Input data →
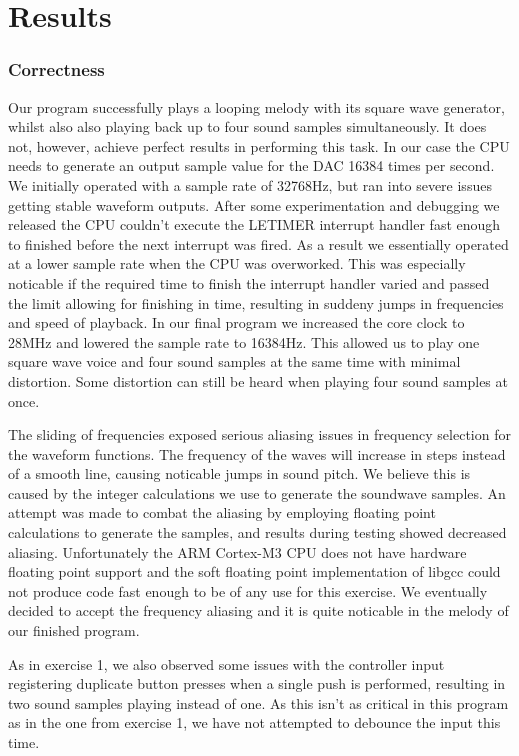 \chapter{Results}

\subsection{Correctness}

Our program successfully plays a looping melody with its square wave generator,
whilst also also playing back up to four sound samples simultaneously. It does
not, however, achieve perfect results in performing this task. In our case the
CPU needs to generate an output sample value for the DAC 16384 times per second.
We initially operated with a sample rate of 32768Hz, but ran into severe issues
getting stable waveform outputs. After some experimentation and debugging we
released the CPU couldn't execute the LETIMER interrupt handler fast enough to
finished before the next interrupt was fired. As a result we essentially
operated at a lower sample rate when the CPU was overworked. This was especially
noticable if the required time to finish the interrupt handler varied and passed
the limit allowing for finishing in time, resulting in suddeny jumps in
frequencies and speed of playback. In our final program we increased the core
clock to 28MHz and lowered the sample rate to 16384Hz. This allowed us to play
one square wave voice and four sound samples at the same time with minimal
distortion. Some distortion can still be heard when playing four sound samples
at once.

The sliding of frequencies exposed serious aliasing issues in frequency
selection for the waveform functions. The frequency of the waves will increase
in steps instead of a smooth line, causing noticable jumps in sound pitch. We
believe this is caused by the integer calculations we use to generate the
soundwave samples. An attempt was made to combat the aliasing by employing
floating point calculations to generate the samples, and results during testing
showed decreased aliasing. Unfortunately the ARM Cortex-M3 CPU does not have
hardware floating point support and the soft floating point implementation of
libgcc could not produce code fast enough to be of any use for this exercise.
We eventually decided to accept the frequency aliasing and it is quite noticable
in the melody of our finished program.

As in exercise 1, we also observed some issues with the controller input
registering duplicate button presses when a single push is performed, resulting
in two sound samples playing instead of one. As this isn't as critical in this
program as in the one from exercise 1, we have not attempted to debounce the
input this time.

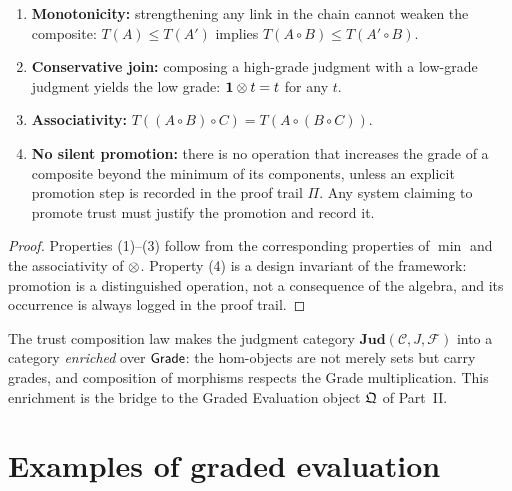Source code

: \begin{proposition}
\label{prop:trust-properties}
\begin{enumerate}
\item \textbf{Monotonicity:} strengthening any link in the chain
  cannot weaken the composite:
  $T(A) \leq T(A')$ implies $T(A \circ B) \leq T(A' \circ B)$.

\item \textbf{Conservative join:} composing a high-grade judgment
  with a low-grade judgment yields the low grade:
  $\gone \otG t = t$ for any $t$.

\item \textbf{Associativity:} $T((A \circ B) \circ C) = T(A \circ (B \circ C))$.

\item \textbf{No silent promotion:} there is no operation that
  increases the grade of a composite beyond the minimum of its
  components, unless an explicit promotion step is recorded in the
  proof trail $\Pi$.  Any system claiming to promote trust must
  justify the promotion and record it.
\end{enumerate}
\end{proposition}

\begin{proof}
Properties (1)--(3) follow from the corresponding properties of $\min$
and the associativity of $\otG$.  Property (4) is a design invariant
of the framework: promotion is a distinguished operation, not a
consequence of the algebra, and its occurrence is always logged in the
proof trail.
\end{proof}

\begin{remark}
\label{rem:trust-enrichment}
The trust composition law makes the judgment category
$\mathbf{Jud}(\mathcal{C}, J, \mathcal{F})$ into a category
\emph{enriched} over $\Grade$: the hom-objects are not merely sets but
carry grades, and composition of morphisms respects the Grade
multiplication.  This enrichment is the bridge to the Graded
Evaluation object $\GEval$ of Part~II.
\end{remark}



\section{Examples of graded evaluation}
\label{sec:grade:examples}

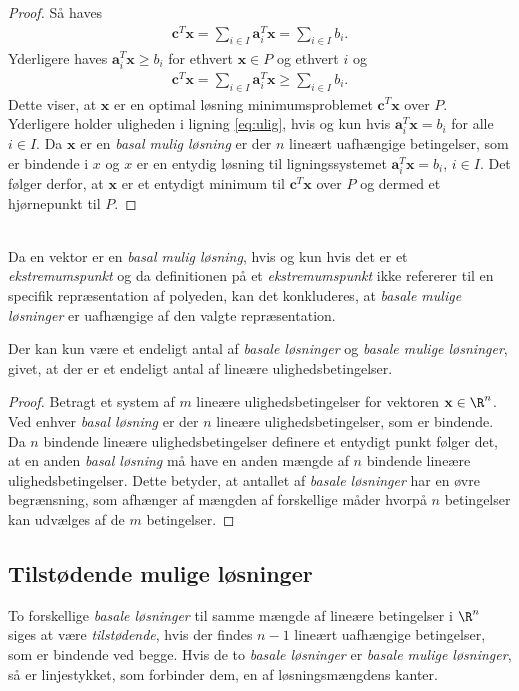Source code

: \begin{proof}
Så haves
%
\begin{align*}
\textbf{c}^T\textbf{x} = \sum_{i\in I}\textbf{a}_i^T\textbf{x} = \sum_{i\in I}b_i.
\end{align*}
%
Yderligere haves $\textbf{a}_i^T\textbf{x} \geq b_i$ for ethvert $\textbf{x} \in P$ og ethvert $i$ og 
%
\begin{align}\label{eq:ulig}
\textbf{c}^T\textbf{x} = \sum_{i\in I}\textbf{a}_i^T\textbf{x} \geq \sum_{i\in I}b_i.
\end{align}
%
Dette viser, at $\textbf{x}$ er en optimal løsning minimumsproblemet $\textbf{c}^T\textbf{x}$ over $P$.
Yderligere holder uligheden i ligning \ref{eq:ulig}, hvis og kun hvis $\textbf{a}_i^T\textbf{x} = b_i$ for alle $i \in I$.
Da $\textbf{x}$ er en \textit{basal mulig løsning} er der $n$ lineært uafhængige betingelser, som er bindende i $x$ og $x$ er en entydig løsning til ligningssystemet $\textbf{a}_i^T\textbf{x} = b_i$, $i \in I$.
Det følger derfor, at $\textbf{x}$ er et entydigt minimum til $\textbf{c}^T\textbf{x}$ over $P$ og dermed et hjørnepunkt til $P$.
%
\end{proof}\\
%
Da en vektor er en \textit{basal mulig løsning}, hvis og kun hvis det er et \textit{ekstremumspunkt} og da definitionen på et \textit{ekstremumspunkt} ikke refererer til en specifik repræsentation af polyeden, kan det konkluderes, at \textit{basale mulige løsninger} er uafhængige af den valgte repræsentation.
%
\begin{kor}{}{}
Der kan kun være et endeligt antal af \textit{basale løsninger} og \textit{basale mulige løsninger}, givet, at der er et endeligt antal af lineære ulighedsbetingelser.
\end{kor}
%
\begin{proof}
Betragt et system af $m$ lineære ulighedsbetingelser for vektoren $\textbf{x} \in \R^n$.
Ved enhver \textit{basal løsning} er der $n$ lineære ulighedsbetingelser, som er bindende.
Da $n$ bindende lineære ulighedsbetingelser definere et entydigt punkt følger det, at en anden \textit{basal løsning} må have en anden mængde af $n$ bindende lineære ulighedsbetingelser.
Dette betyder, at antallet af \textit{basale løsninger} har en øvre begrænsning, som afhænger af mængden af forskellige måder hvorpå $n$ betingelser kan udvælges af de $m$ betingelser.
\end{proof}
%
\subsection{Tilstødende mulige løsninger}
%
To forskellige \textit{basale løsninger} til samme mængde af lineære betingelser i $\R^n$ siges at være \textit{tilstødende}, hvis der findes $n-1$ lineært uafhængige betingelser, som er bindende ved begge.
Hvis de to \textit{basale løsninger} er \textit{basale mulige løsninger}, så er linjestykket, som forbinder dem, en af løsningsmængdens kanter.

Work required → All of the entries, apart from the pictures, must be returned exactly.

Completed exercise →
 \chapter{Results}

\subsection{Correctness}

Our program successfully plays a looping melody with its square wave generator,
whilst also also playing back up to four sound samples simultaneously. It does
not, however, achieve perfect results in performing this task. In our case the
CPU needs to generate an output sample value for the DAC 16384 times per second.
We initially operated with a sample rate of 32768Hz, but ran into severe issues
getting stable waveform outputs. After some experimentation and debugging we
released the CPU couldn't execute the LETIMER interrupt handler fast enough to
finished before the next interrupt was fired. As a result we essentially
operated at a lower sample rate when the CPU was overworked. This was especially
noticable if the required time to finish the interrupt handler varied and passed
the limit allowing for finishing in time, resulting in suddeny jumps in
frequencies and speed of playback. In our final program we increased the core
clock to 28MHz and lowered the sample rate to 16384Hz. This allowed us to play
one square wave voice and four sound samples at the same time with minimal
distortion. Some distortion can still be heard when playing four sound samples
at once.

The sliding of frequencies exposed serious aliasing issues in frequency
selection for the waveform functions. The frequency of the waves will increase
in steps instead of a smooth line, causing noticable jumps in sound pitch. We
believe this is caused by the integer calculations we use to generate the
soundwave samples. An attempt was made to combat the aliasing by employing
floating point calculations to generate the samples, and results during testing
showed decreased aliasing. Unfortunately the ARM Cortex-M3 CPU does not have
hardware floating point support and the soft floating point implementation of
libgcc could not produce code fast enough to be of any use for this exercise.
We eventually decided to accept the frequency aliasing and it is quite noticable
in the melody of our finished program.

As in exercise 1, we also observed some issues with the controller input
registering duplicate button presses when a single push is performed, resulting
in two sound samples playing instead of one. As this isn't as critical in this
program as in the one from exercise 1, we have not attempted to debounce the
input this time.

Source code

: \begin{proposition}
\label{prop:trust-properties}
\begin{enumerate}
\item \textbf{Monotonicity:} strengthening any link in the chain
  cannot weaken the composite:
  $T(A) \leq T(A')$ implies $T(A \circ B) \leq T(A' \circ B)$.

\item \textbf{Conservative join:} composing a high-grade judgment
  with a low-grade judgment yields the low grade:
  $\gone \otG t = t$ for any $t$.

\item \textbf{Associativity:} $T((A \circ B) \circ C) = T(A \circ (B \circ C))$.

\item \textbf{No silent promotion:} there is no operation that
  increases the grade of a composite beyond the minimum of its
  components, unless an explicit promotion step is recorded in the
  proof trail $\Pi$.  Any system claiming to promote trust must
  justify the promotion and record it.
\end{enumerate}
\end{proposition}

\begin{proof}
Properties (1)--(3) follow from the corresponding properties of $\min$
and the associativity of $\otG$.  Property (4) is a design invariant
of the framework: promotion is a distinguished operation, not a
consequence of the algebra, and its occurrence is always logged in the
proof trail.
\end{proof}

\begin{remark}
\label{rem:trust-enrichment}
The trust composition law makes the judgment category
$\mathbf{Jud}(\mathcal{C}, J, \mathcal{F})$ into a category
\emph{enriched} over $\Grade$: the hom-objects are not merely sets but
carry grades, and composition of morphisms respects the Grade
multiplication.  This enrichment is the bridge to the Graded
Evaluation object $\GEval$ of Part~II.
\end{remark}



\section{Examples of graded evaluation}
\label{sec:grade:examples}

Source code

: \begin{proof}
Så haves
%
\begin{align*}
\textbf{c}^T\textbf{x} = \sum_{i\in I}\textbf{a}_i^T\textbf{x} = \sum_{i\in I}b_i.
\end{align*}
%
Yderligere haves $\textbf{a}_i^T\textbf{x} \geq b_i$ for ethvert $\textbf{x} \in P$ og ethvert $i$ og 
%
\begin{align}\label{eq:ulig}
\textbf{c}^T\textbf{x} = \sum_{i\in I}\textbf{a}_i^T\textbf{x} \geq \sum_{i\in I}b_i.
\end{align}
%
Dette viser, at $\textbf{x}$ er en optimal løsning minimumsproblemet $\textbf{c}^T\textbf{x}$ over $P$.
Yderligere holder uligheden i ligning \ref{eq:ulig}, hvis og kun hvis $\textbf{a}_i^T\textbf{x} = b_i$ for alle $i \in I$.
Da $\textbf{x}$ er en \textit{basal mulig løsning} er der $n$ lineært uafhængige betingelser, som er bindende i $x$ og $x$ er en entydig løsning til ligningssystemet $\textbf{a}_i^T\textbf{x} = b_i$, $i \in I$.
Det følger derfor, at $\textbf{x}$ er et entydigt minimum til $\textbf{c}^T\textbf{x}$ over $P$ og dermed et hjørnepunkt til $P$.
%
\end{proof}\\
%
Da en vektor er en \textit{basal mulig løsning}, hvis og kun hvis det er et \textit{ekstremumspunkt} og da definitionen på et \textit{ekstremumspunkt} ikke refererer til en specifik repræsentation af polyeden, kan det konkluderes, at \textit{basale mulige løsninger} er uafhængige af den valgte repræsentation.
%
\begin{kor}{}{}
Der kan kun være et endeligt antal af \textit{basale løsninger} og \textit{basale mulige løsninger}, givet, at der er et endeligt antal af lineære ulighedsbetingelser.
\end{kor}
%
\begin{proof}
Betragt et system af $m$ lineære ulighedsbetingelser for vektoren $\textbf{x} \in \R^n$.
Ved enhver \textit{basal løsning} er der $n$ lineære ulighedsbetingelser, som er bindende.
Da $n$ bindende lineære ulighedsbetingelser definere et entydigt punkt følger det, at en anden \textit{basal løsning} må have en anden mængde af $n$ bindende lineære ulighedsbetingelser.
Dette betyder, at antallet af \textit{basale løsninger} har en øvre begrænsning, som afhænger af mængden af forskellige måder hvorpå $n$ betingelser kan udvælges af de $m$ betingelser.
\end{proof}
%
\subsection{Tilstødende mulige løsninger}
%
To forskellige \textit{basale løsninger} til samme mængde af lineære betingelser i $\R^n$ siges at være \textit{tilstødende}, hvis der findes $n-1$ lineært uafhængige betingelser, som er bindende ved begge.
Hvis de to \textit{basale løsninger} er \textit{basale mulige løsninger}, så er linjestykket, som forbinder dem, en af løsningsmængdens kanter.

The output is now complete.